## INSTRUCTIONS FOR THE TASK
Copy each line of the entries beneath that contains the word "left".

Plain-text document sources
────────────────────

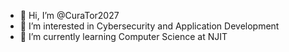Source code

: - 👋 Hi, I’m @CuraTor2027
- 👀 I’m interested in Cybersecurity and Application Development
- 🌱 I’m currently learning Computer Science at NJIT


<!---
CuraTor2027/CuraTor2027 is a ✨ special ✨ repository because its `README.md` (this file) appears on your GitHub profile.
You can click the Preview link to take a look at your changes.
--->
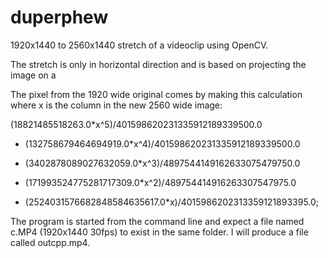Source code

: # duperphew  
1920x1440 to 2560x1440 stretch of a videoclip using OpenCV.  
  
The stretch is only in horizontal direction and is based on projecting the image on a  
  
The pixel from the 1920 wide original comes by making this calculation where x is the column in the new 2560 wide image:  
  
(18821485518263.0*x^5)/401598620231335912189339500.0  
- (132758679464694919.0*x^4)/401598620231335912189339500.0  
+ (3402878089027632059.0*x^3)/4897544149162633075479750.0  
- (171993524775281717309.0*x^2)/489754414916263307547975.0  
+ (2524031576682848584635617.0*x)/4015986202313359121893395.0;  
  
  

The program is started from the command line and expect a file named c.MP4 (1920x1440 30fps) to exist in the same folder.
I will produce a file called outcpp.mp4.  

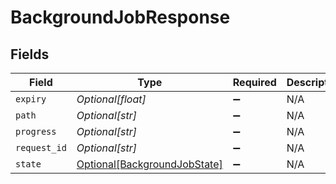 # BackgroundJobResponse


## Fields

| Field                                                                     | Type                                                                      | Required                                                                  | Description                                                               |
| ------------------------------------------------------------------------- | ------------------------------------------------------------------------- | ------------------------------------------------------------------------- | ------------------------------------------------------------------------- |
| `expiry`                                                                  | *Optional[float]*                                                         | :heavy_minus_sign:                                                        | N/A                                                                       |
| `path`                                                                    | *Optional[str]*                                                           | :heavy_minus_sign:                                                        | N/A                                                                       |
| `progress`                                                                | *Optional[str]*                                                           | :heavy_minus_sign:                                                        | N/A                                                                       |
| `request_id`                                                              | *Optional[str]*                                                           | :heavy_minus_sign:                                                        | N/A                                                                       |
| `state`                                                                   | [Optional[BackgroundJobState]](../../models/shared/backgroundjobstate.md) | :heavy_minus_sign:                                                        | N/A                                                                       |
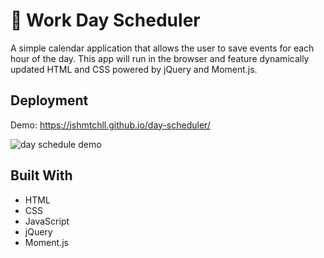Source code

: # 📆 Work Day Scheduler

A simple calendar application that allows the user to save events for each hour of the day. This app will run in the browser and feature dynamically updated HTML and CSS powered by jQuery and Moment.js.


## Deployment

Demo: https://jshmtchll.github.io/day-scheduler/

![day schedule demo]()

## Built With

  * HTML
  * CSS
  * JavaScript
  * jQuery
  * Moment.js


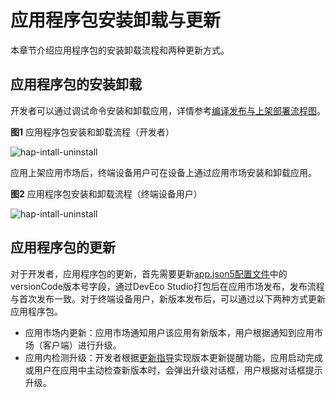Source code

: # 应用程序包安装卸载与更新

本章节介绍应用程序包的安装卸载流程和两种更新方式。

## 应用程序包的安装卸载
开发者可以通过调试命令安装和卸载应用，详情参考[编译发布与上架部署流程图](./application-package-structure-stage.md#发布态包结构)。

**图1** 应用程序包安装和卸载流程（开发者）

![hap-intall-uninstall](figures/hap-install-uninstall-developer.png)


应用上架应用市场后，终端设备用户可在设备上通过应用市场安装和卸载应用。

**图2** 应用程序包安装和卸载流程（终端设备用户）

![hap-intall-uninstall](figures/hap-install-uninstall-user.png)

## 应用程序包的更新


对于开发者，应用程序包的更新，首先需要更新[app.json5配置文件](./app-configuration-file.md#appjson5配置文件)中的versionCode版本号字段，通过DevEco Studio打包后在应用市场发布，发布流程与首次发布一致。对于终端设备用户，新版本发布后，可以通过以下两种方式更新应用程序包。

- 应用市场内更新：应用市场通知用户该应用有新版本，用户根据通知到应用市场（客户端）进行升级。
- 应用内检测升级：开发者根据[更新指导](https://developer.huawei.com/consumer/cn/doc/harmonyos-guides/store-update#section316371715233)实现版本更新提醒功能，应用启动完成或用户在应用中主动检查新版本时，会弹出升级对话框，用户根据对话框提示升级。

────────────────────

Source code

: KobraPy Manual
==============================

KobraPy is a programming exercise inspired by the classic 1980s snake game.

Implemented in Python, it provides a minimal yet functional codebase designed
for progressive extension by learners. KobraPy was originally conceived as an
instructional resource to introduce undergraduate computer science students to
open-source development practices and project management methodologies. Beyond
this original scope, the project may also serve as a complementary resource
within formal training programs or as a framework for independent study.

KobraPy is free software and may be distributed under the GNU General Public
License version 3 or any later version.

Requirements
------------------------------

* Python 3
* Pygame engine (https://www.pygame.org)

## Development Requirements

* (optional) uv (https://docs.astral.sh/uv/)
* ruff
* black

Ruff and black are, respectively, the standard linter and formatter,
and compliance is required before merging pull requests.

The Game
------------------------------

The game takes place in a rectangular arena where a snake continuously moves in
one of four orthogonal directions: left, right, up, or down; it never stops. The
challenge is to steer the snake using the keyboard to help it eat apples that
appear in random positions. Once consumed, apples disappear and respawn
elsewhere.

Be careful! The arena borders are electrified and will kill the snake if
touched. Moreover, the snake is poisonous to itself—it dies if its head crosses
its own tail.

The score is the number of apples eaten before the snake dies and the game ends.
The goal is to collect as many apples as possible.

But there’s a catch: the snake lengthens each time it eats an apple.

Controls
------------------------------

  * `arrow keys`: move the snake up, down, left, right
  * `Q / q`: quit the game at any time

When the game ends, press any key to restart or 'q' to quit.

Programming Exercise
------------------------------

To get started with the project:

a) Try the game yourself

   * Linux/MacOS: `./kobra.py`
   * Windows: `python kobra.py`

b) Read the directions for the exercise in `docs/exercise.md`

────────────────────

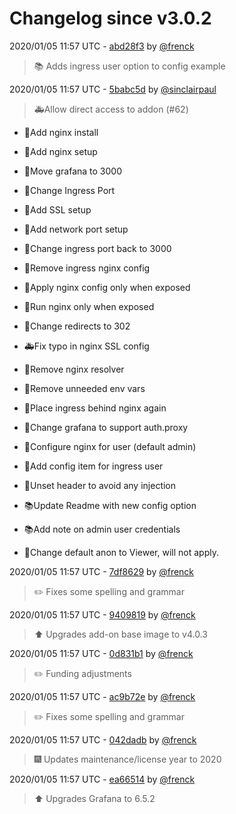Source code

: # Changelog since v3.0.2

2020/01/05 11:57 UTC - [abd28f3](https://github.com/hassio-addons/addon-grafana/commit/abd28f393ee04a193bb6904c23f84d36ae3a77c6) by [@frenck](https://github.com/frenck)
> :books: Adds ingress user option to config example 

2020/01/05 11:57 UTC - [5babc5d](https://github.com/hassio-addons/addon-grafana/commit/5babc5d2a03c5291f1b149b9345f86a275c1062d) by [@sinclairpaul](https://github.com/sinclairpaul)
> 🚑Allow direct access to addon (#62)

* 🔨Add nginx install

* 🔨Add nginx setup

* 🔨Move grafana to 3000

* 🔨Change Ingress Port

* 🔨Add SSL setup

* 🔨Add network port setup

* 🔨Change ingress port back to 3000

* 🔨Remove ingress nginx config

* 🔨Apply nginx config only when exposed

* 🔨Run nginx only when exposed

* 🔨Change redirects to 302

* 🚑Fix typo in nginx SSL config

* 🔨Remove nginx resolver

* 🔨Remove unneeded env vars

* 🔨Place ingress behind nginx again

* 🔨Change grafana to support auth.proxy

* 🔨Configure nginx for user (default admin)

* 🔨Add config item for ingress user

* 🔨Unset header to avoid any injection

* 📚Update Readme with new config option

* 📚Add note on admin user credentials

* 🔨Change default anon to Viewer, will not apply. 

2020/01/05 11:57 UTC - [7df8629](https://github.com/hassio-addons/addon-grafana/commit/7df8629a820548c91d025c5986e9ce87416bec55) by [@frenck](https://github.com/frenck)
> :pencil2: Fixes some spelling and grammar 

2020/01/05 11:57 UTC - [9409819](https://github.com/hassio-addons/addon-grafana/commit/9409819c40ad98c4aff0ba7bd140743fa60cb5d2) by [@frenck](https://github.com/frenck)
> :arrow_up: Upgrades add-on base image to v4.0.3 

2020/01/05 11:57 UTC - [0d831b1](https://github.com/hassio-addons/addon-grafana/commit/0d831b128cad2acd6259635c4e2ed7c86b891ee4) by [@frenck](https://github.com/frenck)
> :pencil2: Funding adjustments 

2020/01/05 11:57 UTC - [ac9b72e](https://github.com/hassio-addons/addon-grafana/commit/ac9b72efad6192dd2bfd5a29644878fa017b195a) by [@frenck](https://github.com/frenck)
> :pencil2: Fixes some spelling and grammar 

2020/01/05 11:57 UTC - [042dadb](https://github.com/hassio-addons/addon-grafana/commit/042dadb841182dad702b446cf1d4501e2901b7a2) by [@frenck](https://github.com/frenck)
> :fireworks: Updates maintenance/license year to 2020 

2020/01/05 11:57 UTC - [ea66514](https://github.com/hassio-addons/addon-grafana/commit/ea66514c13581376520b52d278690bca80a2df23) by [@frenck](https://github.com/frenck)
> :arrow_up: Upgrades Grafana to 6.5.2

────────────────────

## REPLY
one of four orthogonal directions: left, right, up, or down; it never stops. The
  * `arrow keys`: move the snake up, down, left, right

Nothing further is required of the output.